## Assigned task
Count up the lines below containing the word "background", and give the result with no other words.

## The input
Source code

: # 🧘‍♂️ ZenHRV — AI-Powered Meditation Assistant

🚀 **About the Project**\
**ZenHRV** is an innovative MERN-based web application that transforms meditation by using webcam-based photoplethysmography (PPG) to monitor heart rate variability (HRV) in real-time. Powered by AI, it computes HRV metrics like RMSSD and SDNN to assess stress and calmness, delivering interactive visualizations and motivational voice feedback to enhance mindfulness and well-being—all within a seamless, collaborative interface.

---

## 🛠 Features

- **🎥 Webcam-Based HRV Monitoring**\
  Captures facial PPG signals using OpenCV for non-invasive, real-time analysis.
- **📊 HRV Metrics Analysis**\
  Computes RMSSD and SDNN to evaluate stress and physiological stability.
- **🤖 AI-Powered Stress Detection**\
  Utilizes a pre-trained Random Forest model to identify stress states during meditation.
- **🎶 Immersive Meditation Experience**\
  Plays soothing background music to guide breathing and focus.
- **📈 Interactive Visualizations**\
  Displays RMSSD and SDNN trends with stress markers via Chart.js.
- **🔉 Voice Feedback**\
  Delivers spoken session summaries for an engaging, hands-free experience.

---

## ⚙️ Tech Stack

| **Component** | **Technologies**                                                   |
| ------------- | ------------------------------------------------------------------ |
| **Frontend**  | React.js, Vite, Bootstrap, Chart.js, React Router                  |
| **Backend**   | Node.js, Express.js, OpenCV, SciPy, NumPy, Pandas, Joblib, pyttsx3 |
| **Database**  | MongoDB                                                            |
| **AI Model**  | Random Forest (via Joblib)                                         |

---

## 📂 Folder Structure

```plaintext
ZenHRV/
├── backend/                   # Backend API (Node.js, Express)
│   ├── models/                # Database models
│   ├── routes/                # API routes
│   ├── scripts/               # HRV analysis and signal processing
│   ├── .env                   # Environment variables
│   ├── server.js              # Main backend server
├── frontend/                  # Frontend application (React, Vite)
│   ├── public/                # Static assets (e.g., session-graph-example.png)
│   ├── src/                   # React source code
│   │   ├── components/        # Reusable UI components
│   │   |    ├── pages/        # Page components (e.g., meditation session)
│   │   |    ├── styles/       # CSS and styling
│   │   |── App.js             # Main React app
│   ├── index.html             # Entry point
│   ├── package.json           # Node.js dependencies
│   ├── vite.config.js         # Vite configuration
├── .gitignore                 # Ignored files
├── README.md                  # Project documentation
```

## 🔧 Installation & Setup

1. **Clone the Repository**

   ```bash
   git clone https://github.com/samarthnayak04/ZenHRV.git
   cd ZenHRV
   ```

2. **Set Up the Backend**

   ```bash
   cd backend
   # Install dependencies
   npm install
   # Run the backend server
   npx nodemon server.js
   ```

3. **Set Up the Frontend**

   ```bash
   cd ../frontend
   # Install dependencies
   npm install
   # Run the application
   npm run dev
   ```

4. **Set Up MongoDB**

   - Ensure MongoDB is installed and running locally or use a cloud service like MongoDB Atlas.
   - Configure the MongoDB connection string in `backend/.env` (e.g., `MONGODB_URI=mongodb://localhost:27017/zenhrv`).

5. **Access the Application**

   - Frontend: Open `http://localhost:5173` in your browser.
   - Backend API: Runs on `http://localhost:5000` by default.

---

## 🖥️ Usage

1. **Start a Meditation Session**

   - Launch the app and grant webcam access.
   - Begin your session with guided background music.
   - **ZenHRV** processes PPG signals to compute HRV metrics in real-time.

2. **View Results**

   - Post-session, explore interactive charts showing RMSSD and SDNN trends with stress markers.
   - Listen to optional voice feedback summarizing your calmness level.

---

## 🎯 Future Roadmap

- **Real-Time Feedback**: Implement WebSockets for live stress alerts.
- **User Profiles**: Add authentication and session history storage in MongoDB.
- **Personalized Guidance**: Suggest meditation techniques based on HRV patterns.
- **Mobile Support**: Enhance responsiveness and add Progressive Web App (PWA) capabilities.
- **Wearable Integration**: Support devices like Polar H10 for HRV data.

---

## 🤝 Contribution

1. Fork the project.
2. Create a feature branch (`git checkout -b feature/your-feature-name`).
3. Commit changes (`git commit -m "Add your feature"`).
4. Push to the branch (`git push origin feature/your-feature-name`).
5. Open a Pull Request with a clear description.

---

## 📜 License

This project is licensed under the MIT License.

## Answer area
2